══ DATASET EXTRACT ══

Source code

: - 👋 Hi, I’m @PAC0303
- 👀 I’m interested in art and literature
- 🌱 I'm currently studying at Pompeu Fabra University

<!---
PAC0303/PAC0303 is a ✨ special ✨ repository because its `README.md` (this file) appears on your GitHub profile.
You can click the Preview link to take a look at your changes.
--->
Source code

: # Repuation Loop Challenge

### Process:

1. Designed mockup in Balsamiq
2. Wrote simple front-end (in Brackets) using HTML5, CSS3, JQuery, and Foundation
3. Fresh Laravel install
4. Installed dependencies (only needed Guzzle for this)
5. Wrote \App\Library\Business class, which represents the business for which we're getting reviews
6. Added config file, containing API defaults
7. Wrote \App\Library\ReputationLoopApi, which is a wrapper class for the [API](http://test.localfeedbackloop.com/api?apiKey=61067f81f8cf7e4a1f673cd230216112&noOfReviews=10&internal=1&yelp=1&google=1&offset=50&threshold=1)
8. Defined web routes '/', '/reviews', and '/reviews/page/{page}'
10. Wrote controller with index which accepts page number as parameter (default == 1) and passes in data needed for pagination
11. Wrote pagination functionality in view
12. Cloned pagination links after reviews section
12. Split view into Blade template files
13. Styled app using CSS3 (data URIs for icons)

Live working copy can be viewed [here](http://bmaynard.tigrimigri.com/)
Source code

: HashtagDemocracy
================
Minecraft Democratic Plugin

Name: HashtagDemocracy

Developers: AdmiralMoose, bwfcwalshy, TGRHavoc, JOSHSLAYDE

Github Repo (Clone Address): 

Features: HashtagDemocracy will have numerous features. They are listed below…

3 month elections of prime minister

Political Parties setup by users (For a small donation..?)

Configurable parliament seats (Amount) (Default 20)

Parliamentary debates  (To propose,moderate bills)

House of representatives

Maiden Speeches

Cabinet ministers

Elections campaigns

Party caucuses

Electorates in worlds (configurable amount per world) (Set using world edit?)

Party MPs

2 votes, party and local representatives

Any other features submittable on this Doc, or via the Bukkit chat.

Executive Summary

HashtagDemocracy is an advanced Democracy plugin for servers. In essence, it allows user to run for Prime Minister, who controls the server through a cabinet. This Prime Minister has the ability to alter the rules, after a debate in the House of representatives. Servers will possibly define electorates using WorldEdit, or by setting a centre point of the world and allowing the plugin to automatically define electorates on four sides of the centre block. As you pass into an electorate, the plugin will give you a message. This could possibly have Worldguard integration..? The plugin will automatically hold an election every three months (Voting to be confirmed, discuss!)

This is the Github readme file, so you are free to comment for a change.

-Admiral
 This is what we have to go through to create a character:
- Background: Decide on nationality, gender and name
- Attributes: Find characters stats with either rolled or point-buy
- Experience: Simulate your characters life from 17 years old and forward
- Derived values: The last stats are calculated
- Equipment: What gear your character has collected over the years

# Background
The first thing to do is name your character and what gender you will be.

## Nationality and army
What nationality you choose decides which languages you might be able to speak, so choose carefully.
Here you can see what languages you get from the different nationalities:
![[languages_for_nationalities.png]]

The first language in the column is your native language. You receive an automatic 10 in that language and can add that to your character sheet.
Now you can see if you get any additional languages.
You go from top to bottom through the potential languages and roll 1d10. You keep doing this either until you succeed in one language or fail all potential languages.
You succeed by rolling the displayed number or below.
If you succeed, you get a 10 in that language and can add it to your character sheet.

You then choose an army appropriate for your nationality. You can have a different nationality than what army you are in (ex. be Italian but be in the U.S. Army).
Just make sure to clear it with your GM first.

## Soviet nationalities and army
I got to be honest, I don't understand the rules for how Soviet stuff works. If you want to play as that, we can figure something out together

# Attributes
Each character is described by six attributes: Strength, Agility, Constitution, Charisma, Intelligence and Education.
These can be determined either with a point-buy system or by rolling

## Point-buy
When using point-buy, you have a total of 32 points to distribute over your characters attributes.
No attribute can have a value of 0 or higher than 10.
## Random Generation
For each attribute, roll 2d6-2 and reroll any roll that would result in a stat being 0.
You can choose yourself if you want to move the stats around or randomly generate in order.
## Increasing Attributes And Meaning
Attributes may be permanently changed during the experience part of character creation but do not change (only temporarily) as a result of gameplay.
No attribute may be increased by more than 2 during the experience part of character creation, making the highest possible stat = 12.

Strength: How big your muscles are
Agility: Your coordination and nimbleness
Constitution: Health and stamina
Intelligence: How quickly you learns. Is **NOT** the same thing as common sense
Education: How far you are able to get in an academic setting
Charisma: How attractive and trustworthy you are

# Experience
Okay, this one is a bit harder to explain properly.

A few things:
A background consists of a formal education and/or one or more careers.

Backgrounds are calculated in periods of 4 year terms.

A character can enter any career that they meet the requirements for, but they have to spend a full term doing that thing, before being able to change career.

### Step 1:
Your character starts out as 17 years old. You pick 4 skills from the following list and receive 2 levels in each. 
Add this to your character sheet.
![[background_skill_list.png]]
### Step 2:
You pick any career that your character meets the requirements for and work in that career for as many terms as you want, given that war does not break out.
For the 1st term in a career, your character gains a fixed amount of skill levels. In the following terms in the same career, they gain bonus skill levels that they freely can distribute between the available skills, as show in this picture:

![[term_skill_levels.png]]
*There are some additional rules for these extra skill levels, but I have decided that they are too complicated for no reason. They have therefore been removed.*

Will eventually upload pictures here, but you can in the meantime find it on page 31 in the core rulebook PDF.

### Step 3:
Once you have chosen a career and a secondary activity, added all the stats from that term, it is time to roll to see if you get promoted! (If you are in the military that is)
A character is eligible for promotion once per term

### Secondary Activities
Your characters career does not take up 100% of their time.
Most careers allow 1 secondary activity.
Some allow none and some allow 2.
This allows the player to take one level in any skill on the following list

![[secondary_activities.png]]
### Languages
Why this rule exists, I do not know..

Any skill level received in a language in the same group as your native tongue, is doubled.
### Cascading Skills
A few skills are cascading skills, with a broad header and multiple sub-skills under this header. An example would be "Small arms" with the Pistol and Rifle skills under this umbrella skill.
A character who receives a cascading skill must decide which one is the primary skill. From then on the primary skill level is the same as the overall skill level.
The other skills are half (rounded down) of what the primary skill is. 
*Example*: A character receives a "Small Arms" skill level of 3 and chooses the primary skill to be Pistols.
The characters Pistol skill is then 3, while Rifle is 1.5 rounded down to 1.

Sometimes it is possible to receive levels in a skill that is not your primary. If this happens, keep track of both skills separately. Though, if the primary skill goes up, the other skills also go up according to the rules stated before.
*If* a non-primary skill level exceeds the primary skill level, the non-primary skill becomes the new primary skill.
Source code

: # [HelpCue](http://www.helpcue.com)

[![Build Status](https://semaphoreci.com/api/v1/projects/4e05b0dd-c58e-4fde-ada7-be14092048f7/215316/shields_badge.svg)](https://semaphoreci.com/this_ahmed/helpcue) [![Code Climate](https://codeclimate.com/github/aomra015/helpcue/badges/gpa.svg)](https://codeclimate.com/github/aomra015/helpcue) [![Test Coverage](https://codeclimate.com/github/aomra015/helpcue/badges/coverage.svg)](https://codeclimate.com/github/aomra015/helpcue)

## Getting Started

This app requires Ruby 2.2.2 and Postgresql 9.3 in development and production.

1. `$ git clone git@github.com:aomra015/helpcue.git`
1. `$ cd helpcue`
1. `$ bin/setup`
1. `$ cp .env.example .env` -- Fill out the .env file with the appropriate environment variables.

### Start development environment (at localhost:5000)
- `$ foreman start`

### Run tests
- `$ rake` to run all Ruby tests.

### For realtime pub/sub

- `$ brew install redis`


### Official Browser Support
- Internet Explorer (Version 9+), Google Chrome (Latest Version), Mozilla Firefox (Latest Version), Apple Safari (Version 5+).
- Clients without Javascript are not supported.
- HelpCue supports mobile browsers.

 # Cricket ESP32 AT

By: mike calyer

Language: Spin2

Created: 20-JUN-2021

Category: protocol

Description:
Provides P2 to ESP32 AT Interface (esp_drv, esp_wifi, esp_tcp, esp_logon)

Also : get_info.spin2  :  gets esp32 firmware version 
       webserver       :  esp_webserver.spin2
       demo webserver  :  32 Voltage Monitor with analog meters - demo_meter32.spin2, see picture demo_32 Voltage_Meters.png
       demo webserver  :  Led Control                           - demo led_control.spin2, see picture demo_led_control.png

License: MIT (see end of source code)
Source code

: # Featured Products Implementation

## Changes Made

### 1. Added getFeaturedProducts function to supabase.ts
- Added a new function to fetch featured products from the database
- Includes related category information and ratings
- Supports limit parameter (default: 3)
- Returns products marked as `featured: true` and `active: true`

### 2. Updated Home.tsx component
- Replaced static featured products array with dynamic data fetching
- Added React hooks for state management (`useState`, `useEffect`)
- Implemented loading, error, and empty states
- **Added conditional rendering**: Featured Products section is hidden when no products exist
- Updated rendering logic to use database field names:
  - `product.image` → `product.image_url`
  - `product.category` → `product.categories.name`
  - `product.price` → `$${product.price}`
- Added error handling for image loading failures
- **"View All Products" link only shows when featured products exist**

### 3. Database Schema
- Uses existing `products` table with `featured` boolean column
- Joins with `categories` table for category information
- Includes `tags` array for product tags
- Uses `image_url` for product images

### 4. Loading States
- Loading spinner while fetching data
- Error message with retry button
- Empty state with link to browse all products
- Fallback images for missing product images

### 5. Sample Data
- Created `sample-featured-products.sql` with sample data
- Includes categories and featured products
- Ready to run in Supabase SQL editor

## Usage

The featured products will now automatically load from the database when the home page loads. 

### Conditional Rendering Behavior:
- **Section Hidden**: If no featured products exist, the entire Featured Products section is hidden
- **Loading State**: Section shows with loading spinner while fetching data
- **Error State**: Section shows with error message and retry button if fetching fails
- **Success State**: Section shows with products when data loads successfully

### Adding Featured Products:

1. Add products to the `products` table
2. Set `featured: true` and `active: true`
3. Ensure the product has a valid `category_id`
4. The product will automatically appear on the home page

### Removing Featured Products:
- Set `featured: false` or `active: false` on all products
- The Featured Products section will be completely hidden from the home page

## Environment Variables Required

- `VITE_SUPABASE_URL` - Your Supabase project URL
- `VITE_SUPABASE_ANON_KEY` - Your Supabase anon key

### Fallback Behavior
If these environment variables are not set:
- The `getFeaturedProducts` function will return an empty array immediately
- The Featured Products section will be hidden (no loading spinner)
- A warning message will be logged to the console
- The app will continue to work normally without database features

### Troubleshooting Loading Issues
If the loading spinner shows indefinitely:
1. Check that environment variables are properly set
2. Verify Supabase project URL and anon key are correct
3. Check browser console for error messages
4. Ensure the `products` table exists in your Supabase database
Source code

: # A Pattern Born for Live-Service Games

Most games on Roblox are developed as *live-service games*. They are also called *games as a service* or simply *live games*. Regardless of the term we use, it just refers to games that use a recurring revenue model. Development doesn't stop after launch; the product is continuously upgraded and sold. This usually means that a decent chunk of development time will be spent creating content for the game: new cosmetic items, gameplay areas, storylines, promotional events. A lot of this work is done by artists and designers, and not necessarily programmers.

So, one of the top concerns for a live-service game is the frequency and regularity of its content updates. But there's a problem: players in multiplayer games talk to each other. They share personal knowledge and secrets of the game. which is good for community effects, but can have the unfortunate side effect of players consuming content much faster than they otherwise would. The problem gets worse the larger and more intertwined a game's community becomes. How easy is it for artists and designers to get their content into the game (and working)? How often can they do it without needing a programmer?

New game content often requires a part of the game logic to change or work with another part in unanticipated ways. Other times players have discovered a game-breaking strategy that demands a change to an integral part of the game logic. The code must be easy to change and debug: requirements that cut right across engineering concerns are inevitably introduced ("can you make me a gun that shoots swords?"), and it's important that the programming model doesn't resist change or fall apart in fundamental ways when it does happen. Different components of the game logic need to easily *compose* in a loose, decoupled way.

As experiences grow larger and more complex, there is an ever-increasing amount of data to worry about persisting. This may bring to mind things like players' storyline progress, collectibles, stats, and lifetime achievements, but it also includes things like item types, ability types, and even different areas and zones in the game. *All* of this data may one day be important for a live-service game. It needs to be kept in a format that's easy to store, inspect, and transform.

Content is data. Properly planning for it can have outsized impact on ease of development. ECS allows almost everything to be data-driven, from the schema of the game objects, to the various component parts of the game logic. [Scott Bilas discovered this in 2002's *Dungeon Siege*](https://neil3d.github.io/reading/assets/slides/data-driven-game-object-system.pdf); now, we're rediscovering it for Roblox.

═══

Show each line of the material that includes the string "class" by copying it.

> [RESULT BELOW]
5. Wrote \App\Library\Business class, which represents the business for which we're getting reviews
7. Wrote \App\Library\ReputationLoopApi, which is a wrapper class for the [API](http://test.localfeedbackloop.com/api?apiKey=61067f81f8cf7e4a1f673cd230216112&noOfReviews=10&internal=1&yelp=1&google=1&offset=50&threshold=1)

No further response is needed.